I have two different DAGs that need to run in different frequencies. One i.e. dag1
needs to run weekly and the dag2
needs to run daily. Now dag2
should only run when dag1 has finished, on every occurrence when dag1
runs.
I have defined two DAGs as follows in two different python modules.
dag1.py
PROJECT_PATH = path.abspath(path.join(path.dirname(__file__), '../..'))
with DAG('dag1',
default_args={
'owner': 'airflow',
'start_date': dt.datetime(2019, 8, 19, 9, 30, 00),
'concurrency': 1,
'retries': 0
}
schedule_interval='00 10 * * 1',
catchup=True
) as dag:
CRAWL_PARAMS = BashOperator(
task_id='crawl_params',
bash_command='cd {}/scraper && scrapy crawl crawl_params'.format(PROJECT_PATH)
)
dag2.py
PROJECT_PATH = path.abspath(path.join(path.dirname(__file__), '../..'))
with DAG('dag2',
default_args = {
'owner': 'airflow',
'start_date': dt.datetime(2019, 8, 25, 9, 30, 00),
'concurrency': 1,
'retries': 0
}
schedule_interval='5 10 * * *',
catchup=True
) as dag:
CRAWL_DATASET = BashOperator(
task_id='crawl_dataset',
bash_command='''
cd {}/scraper && scrapy crawl crawl_dataset
'''.format(PROJECT_PATH)
)
Currently I have manually set a gap of 5 minutes between two dags.

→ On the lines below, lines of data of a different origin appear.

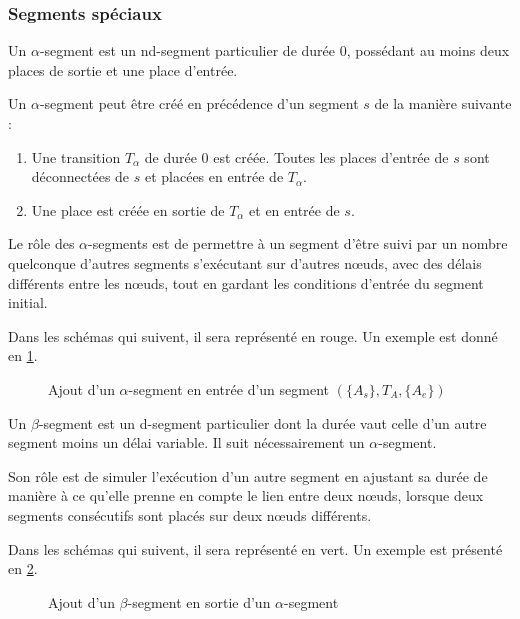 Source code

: \subsubsection{Segments spéciaux}
\label{section.alphasegment}
\begin{mydef}
Un $\alpha$-segment est un nd-segment particulier de durée $0$, possédant au moins deux places de sortie et une place d'entrée.
\end{mydef}
Un $\alpha$-segment peut être créé en précédence d'un segment $s$ de la manière suivante : 
\begin{enumerate}
\item Une transition $T_\alpha$ de durée 0 est créée. Toutes les places d'entrée de $s$ sont déconnectées de $s$ et placées en entrée de $T_\alpha$.
\item Une place est créée en sortie de $T_\alpha$ et en entrée de $s$. 
\end{enumerate}

Le rôle des $\alpha$-segments est de permettre à un segment d'être suivi par un nombre quelconque d'autres segments s'exécutant sur d'autres nœuds, avec des délais différents entre les nœuds, tout en gardant les conditions d'entrée du segment initial.

Dans les schémas qui suivent, il sera représenté en \textcolor{BrickRed}{rouge}. Un exemple est donné en \cref{fig.alphaSegment}.

\begin{figure}[H]
	\centering
	
	\caption{Ajout d'un $\alpha$-segment en entrée d'un segment $(\lbrace A_s \rbrace, T_A, \lbrace A_e \rbrace)$}
	\label{fig.alphaSegment}
\end{figure}

\begin{mydef}
Un $\beta$-segment est un d-segment particulier dont la durée vaut celle d'un autre segment moins un délai variable. Il suit nécessairement un $\alpha$-segment.

\end{mydef}
Son rôle est de simuler l'exécution d'un autre segment en ajustant sa durée de manière à ce qu'elle prenne en compte le lien entre deux nœuds, lorsque deux segments consécutifs sont placés sur deux nœuds différents.

Dans les schémas qui suivent, il sera représenté en \textcolor{OliveGreen}{vert}. Un exemple est présenté en \cref{fig.betaSegment}.

\begin{figure}[H]
	\centering
	
	\caption{Ajout d'un $\beta$-segment en sortie d'un $\alpha$-segment}
	\label{fig.betaSegment}
\end{figure}


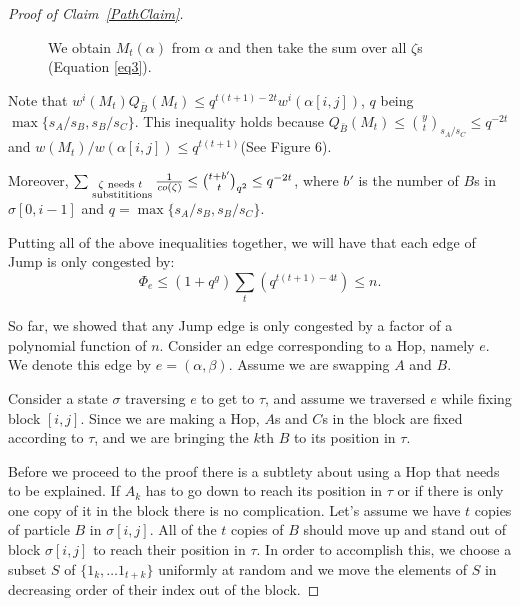 \documentclass[10 pt]{article}
\begin{document}
\begin{proof}[Proof of Claim~\ref{PathClaim}]
\begin{figure}[!ht]

\centerline{}

\caption{We obtain $M_t(\alpha)$ from $\alpha$ and then take the sum over all $\zeta$s (Equation \ref{eq3}). }
\end{figure}\label{fig6}
\smallskip
Note that $w^i(M_t)Q_{\bar{B}}(M_t)\leq q^{t(t+1)-2t} w^i(\alpha[i,j])$,  $q$ being $\max\{s_A/s_B,s_B/s_C\}$.
This inequality holds because $Q_{\bar{B}}(M_t)\leq {{y}\choose{t}}_{s_A/s_C}\leq q^{-2t} $ and $w(M_t)/ w(\alpha[i,j])\leq
q^{t(t+1)}$(See Figure 6).

Moreover, $ \sum_{\substack{\zeta \text{ needs }t \\\text{ substititions}}}\frac{1} {\emph{co}(\zeta)}\leq
{{t+b'}\choose{t}}_{q^2}\leq q^{-2t} $, where $b'$ is the number of $B$s in $\sigma[0,i-1]$ and $q=\max\{s_A/s_B, s_B/s_C\}$.

\smallskip
Putting all of the above inequalities together, we will have that each edge of Jump is only congested by:
$$\Phi_e\leq (1+q^g)\sum_t (q^{t(t+1)-4t})\leq n.$$


So far, we showed that any Jump edge is only congested by a factor of a polynomial function of $n$. 
Consider  an edge corresponding to a Hop, namely $e$. We denote this edge by $e=(\alpha,\beta)$. Assume we are swapping $A$ and $B$.

\medskip

Consider a state $\sigma$ traversing $e$ to get to $\tau$, and assume we traversed $e$ while fixing block $[i,j]$.
Since we are making a Hop,  $A$s and $C$s in the block are fixed according to $\tau$, and we are  bringing the $k$th  $B$ to its position in $\tau$.

\medskip

Before we proceed to the proof there is a subtlety about using a Hop that needs to be explained. If $A_k$ has to go down to reach
its position in $\tau$  or if there is only one copy of it in the block there is no complication. 
Let's assume we have $t$ copies of particle $B$ in $\sigma[i,j]$. All of the $t$ copies of $B$ should move up and stand out
of block $\sigma[i,j]$ to reach their position in $\tau$. In order to accomplish this, we choose a subset $S$ of
$\{1_k,\dots 1_{t{+}k}\}$ uniformly at random and we move the elements of $S$ in decreasing order of their index out of the block.  

\smallskip


\end{proof}
\end{document}
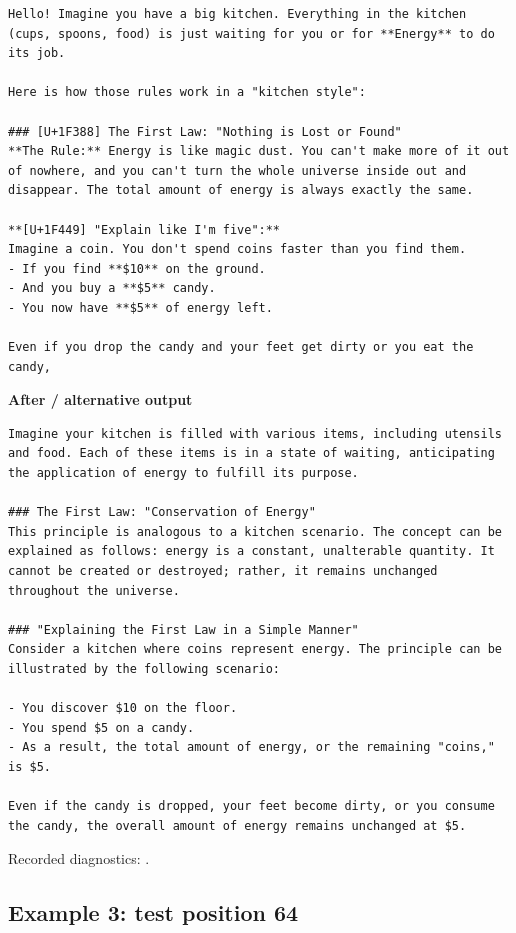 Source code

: \begin{Verbatim}
Hello! Imagine you have a big kitchen. Everything in the kitchen (cups, spoons, food) is just waiting for you or for **Energy** to do its job.

Here is how those rules work in a "kitchen style":

### [U+1F388] The First Law: "Nothing is Lost or Found"
**The Rule:** Energy is like magic dust. You can't make more of it out of nowhere, and you can't turn the whole universe inside out and disappear. The total amount of energy is always exactly the same.

**[U+1F449] "Explain like I'm five":**
Imagine a coin. You don't spend coins faster than you find them.
- If you find **$10** on the ground.
- And you buy a **$5** candy.
- You now have **$5** of energy left.

Even if you drop the candy and your feet get dirty or you eat the candy,
\end{Verbatim}

\textbf{After / alternative output}

\begin{Verbatim}
Imagine your kitchen is filled with various items, including utensils and food. Each of these items is in a state of waiting, anticipating the application of energy to fulfill its purpose.

### The First Law: "Conservation of Energy"
This principle is analogous to a kitchen scenario. The concept can be explained as follows: energy is a constant, unalterable quantity. It cannot be created or destroyed; rather, it remains unchanged throughout the universe.

### "Explaining the First Law in a Simple Manner"
Consider a kitchen where coins represent energy. The principle can be illustrated by the following scenario:

- You discover $10 on the floor.
- You spend $5 on a candy.
- As a result, the total amount of energy, or the remaining "coins," is $5.

Even if the candy is dropped, your feet become dirty, or you consume the candy, the overall amount of energy remains unchanged at $5.
\end{Verbatim}

Recorded diagnostics:
\texttt{}.

\subsection{Example 3: test position
64}\label{record-docs-watermarking-qualitative-text-latent-vanilla-md-example-3-test-position-64}

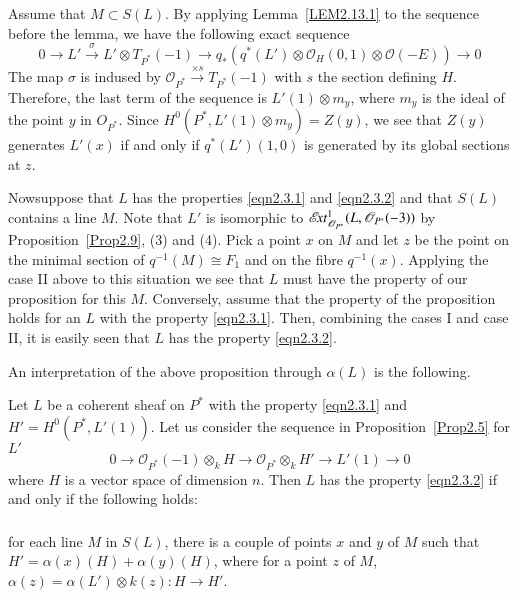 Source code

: \begin{case}%
Assume that $M\subset S(L)$. By applying Lemma~\ref{LEM2.13.1} to the
sequence before the lemma, we have the following exact sequence 
$$
0\to L'\xrightarrow{\sigma}L'\otimes T_{P^{\ast}}(-1)\to
q_{\ast}(q^{\ast}(L')\otimes \mathscr{O}_{H}(0,1)\otimes
\mathscr{O}(-E))\to 0
$$
The map $\sigma$ is indused by
$\mathscr{O}_{P^{\ast}}\xrightarrow{\times s}T_{P^{\ast}}(-1)$ with
$s$ the section defining $H$. Therefore, the last term of the sequence
is $L'(1)\otimes m_y$, where $m_y$ is the ideal of the point $y$ in
$O_{P^{\ast}}$. Since $H^{0}(P^{\ast},L'(1)\otimes m_y)=Z(y)$, we see
that $Z(y)$ generates $L'(x)$ if and only if $q^{\ast}(L')(1,0)$ is
generated by its global sections at $z$. 

Now\pageoriginale suppose that $L$ has the properties \eqref{eqn2.3.1} and
\eqref{eqn2.3.2} and that $S(L)$ contains a line $M$. Note that $L'$
is isomorphic to
$\mathscr{E}\!{\it xt}^{1}_{\mathscr{O}_{P^{\ast}}}(L,\mathscr{O}_{P^{\ast}}(-3))$ by
Proposition~\ref{Prop2.9}, (3) and (4). Pick a point $x$ on $M$ and
let $z$ be the point on the minimal section of $q^{-1}(M)\cong F_1$
and on the fibre $q^{-1}(x)$. Applying the case II above to this
situation we see that $L$ must have the property of our proposition
for this $M$. Conversely, assume that the property of the proposition
holds for an $L$ with the property \eqref{eqn2.3.1}. Then, combining
the cases I and case II, it is easily seen that $L$ has the property \eqref{eqn2.3.2}.
\end{case}

An interpretation of the above proposition through $\alpha(L)$ is the
following.

\begin{cor}\label{cor2.13.2}
Let $L$ be a coherent sheaf on $P^{\ast}$ with the property
\eqref{eqn2.3.1} and $H'=H^{0}(P^{\ast},L'(1))$. Let us consider the
sequence in Proposition~\ref{Prop2.5} for $L'$
$$
0\to \mathscr{O}_{P^{\ast}}(-1)\otimes_k H\to
\mathscr{O}_{P^{\ast}}\otimes_k H'\to L'(1)\to 0
$$
where $H$ is a vector space of dimension $n$. Then $L$ has the
property \eqref{eqn2.3.2} if and only if the following holds: 
\end{cor}

\setcounter{subsection}{13}
\setcounter{subsubsection}{2}
\subsubsection{}\label{eqn2.13.3}
for each line  $M$ in $S(L)$, there is a couple of
points $x$ and $y$ of $M$ such that $H'=\alpha(x)(H)+\alpha(y)(H)$,
where for a point $z$ of $M$, $\alpha(z)=\alpha(L')\otimes k(z):H\to
H'$.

This setup is not working currently and also lacks the function to make dag2
dependent on dag1
as required.
I had checked the answers here and here but was not able to figure out.
NOTE: the schedule_intervals
are indicative only. The intention is to run dag1
every Monday at a fixed time and run dag2
daily on a fixed time and on Monday, it should only after dag1
finishes.
Here each dag has multiple tasks as well.